Geschrieben am . Veröffentlicht in Forschung & Umwelt.

Am 10. September 2016 erreichte die Ausdehnung des arktischen Meereises ein Minimum von 4,14 Millionen Quadratkilometern. Das ist der zweitniedrigste Wert seit Beginn der Messungen. Den Rekord hält weiterhin das Jahr 2012, als die Eisausdehnung auf das unglaubliche Minimum von 3,39 Millionen Quadratkilometer schrumpfte. Aber eine Vorhersage, wann die Arktis ihren ersten eisfreien Sommer erlebt, ist schwieriger als ursprünglich angenommen.

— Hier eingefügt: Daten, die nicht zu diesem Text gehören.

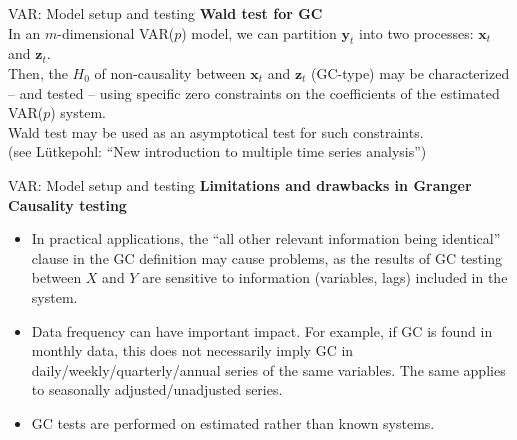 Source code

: \documentclass[usenames,dvipsnames]{beamer}
\begin{document}
\begin{frame}{VAR: Model setup and testing}
\textbf{Wald test for GC}\\
\vspace*{3mm}
In an $m$-dimensional VAR($p$) model, we can partition $\bm{y}_t$ into two processes: $\bm{x}_t$ and $\bm{z}_t$. \\ 
\vspace*{1.9mm}
Then, the $H_0$ of non-causality between $\bm{x}_t$ and $\bm{z}_t$  (GC-type) may be characterized – and tested – using specific zero constraints on the coefficients of the estimated VAR($p$) system. \\
\vspace*{1.9mm}
Wald test may be used as an asymptotical test for such constraints. \\
\vspace{0.5cm}
\small (see Lütkepohl: ``New introduction to multiple time series analysis'')\\
\end{frame}
\begin{frame}{VAR: Model setup and testing}
\textbf{Limitations and drawbacks in Granger Causality testing}\\
\vspace*{3mm}
\begin{itemize}
\item In practical applications, the ``all other relevant information being identical'' clause in the GC definition may cause problems, as the results of GC testing between $X$ and $Y$ are sensitive to information (variables, lags) included in the system.
\vspace*{1.9mm}
\item Data frequency can have important impact. For example, if GC is found in monthly data, this does not necessarily imply GC in daily/weekly/quarterly/annual series of the same variables. The same applies to seasonally adjusted/unadjusted series.
\vspace*{1.9mm}
\item GC tests are performed on estimated rather than known systems.
\end{itemize}
\end{frame}
\end{document}

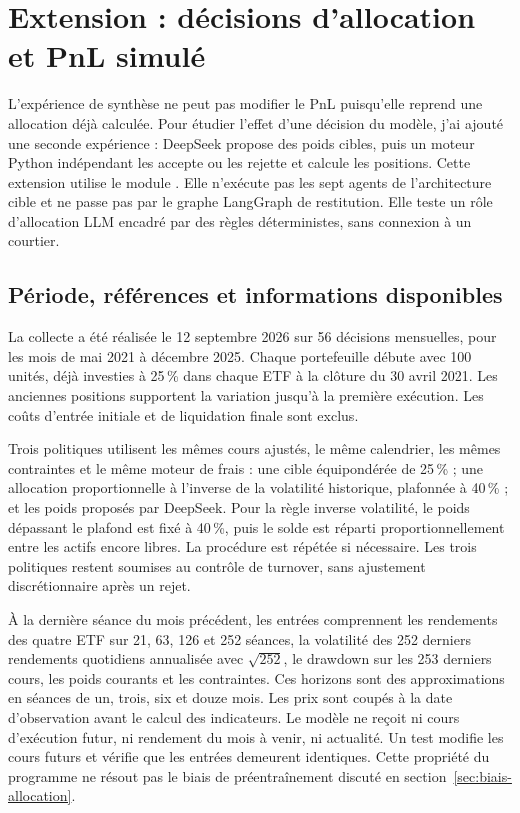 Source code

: \section{Extension : décisions d'allocation et PnL simulé}\label{sec:protocole-allocation}

L'expérience de synthèse ne peut pas modifier le PnL puisqu'elle reprend une allocation déjà calculée. Pour étudier l'effet d'une décision du modèle, j'ai ajouté une seconde expérience : DeepSeek propose des poids cibles, puis un moteur Python indépendant les accepte ou les rejette et calcule les positions. Cette extension utilise le module . Elle n'exécute pas les sept agents de l'architecture cible et ne passe pas par le graphe LangGraph de restitution. Elle teste un rôle d'allocation LLM encadré par des règles déterministes, sans connexion à un courtier.

\subsection{Période, références et informations disponibles}

La collecte a été réalisée le 12 septembre 2026 sur 56 décisions mensuelles, pour les mois de mai 2021 à décembre 2025. Chaque portefeuille débute avec 100 unités, déjà investies à 25\,\% dans chaque ETF à la clôture du 30 avril 2021. Les anciennes positions supportent la variation jusqu'à la première exécution. Les coûts d'entrée initiale et de liquidation finale sont exclus.

Trois politiques utilisent les mêmes cours ajustés, le même calendrier, les mêmes contraintes et le même moteur de frais : une cible équipondérée de 25\,\% ; une allocation proportionnelle à l'inverse de la volatilité historique, plafonnée à 40\,\% ; et les poids proposés par DeepSeek. Pour la règle inverse volatilité, le poids dépassant le plafond est fixé à 40\,\%, puis le solde est réparti proportionnellement entre les actifs encore libres. La procédure est répétée si nécessaire. Les trois politiques restent soumises au contrôle de turnover, sans ajustement discrétionnaire après un rejet.

À la dernière séance du mois précédent, les entrées comprennent les rendements des quatre ETF sur 21, 63, 126 et 252 séances, la volatilité des 252 derniers rendements quotidiens annualisée avec $\sqrt{252}$, le drawdown sur les 253 derniers cours, les poids courants et les contraintes. Ces horizons sont des approximations en séances de un, trois, six et douze mois. Les prix sont coupés à la date d'observation avant le calcul des indicateurs. Le modèle ne reçoit ni cours d'exécution futur, ni rendement du mois à venir, ni actualité. Un test modifie les cours futurs et vérifie que les entrées demeurent identiques. Cette propriété du programme ne résout pas le biais de préentraînement discuté en section~\ref{sec:biais-allocation}.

Das arktische Meereis spielt eine wichtige Rolle im Klimasystem der Erde. Es kühlt die Polargebiete, mäßigt das Klima und wirkt wie ein Sonnenschirm. Eis hat eine helle Oberfläche, die 80 Prozent des Sonnenlichtes in den Weltraum reflektiert. Wenn das Meereis schmilzt, wird es durch eine dunkle Ozeanoberfläche ersetzt, die Wärme absorbiert. Bild: Katja Riedel,
Das arktische Meereis spielt eine wichtige Rolle im Klimasystem der Erde. Es kühlt die Polargebiete, mäßigt das Klima und wirkt wie ein Sonnenschirm. Eis hat eine helle Oberfläche, die 80 Prozent des Sonnenlichtes in den Weltraum reflektiert. Wenn das Meereis schmilzt, wird es durch eine dunkle Ozeanoberfläche ersetzt, die Wärme absorbiert. Bild: Katja Riedel,

Wie gut können wir vorhersagen, wann die Arktis zum ersten Mal eisfrei ist? Mit Hilfe von Klimamodellen haben Forscher unter der Leitung von Alexandra Jahn, Privatdozentin an der Universität von Colorado in Boulder in der Abteilung für Atmosphärische und Ozeanische Wissenschaften, versucht, diese Frage zu beantworten. Sie untersuchten verschiedene Szenarien mit hohen und mittleren Kohlendioxid-Emissionen, mussten aber feststellen, dass es nicht möglich ist, exakt vorherzusagen, wann die Arktis zum ersten Mal im Sommer eisfrei sein wird. Diese Unsicherheit der Vorhersage beträgt 25 Jahre und lässt sich nicht weiter reduzieren, aufgrund der chaotischen Natur des Klimasystems und der Unsicherheit, wie schnell wir gegen den Klimawandel vorgehen.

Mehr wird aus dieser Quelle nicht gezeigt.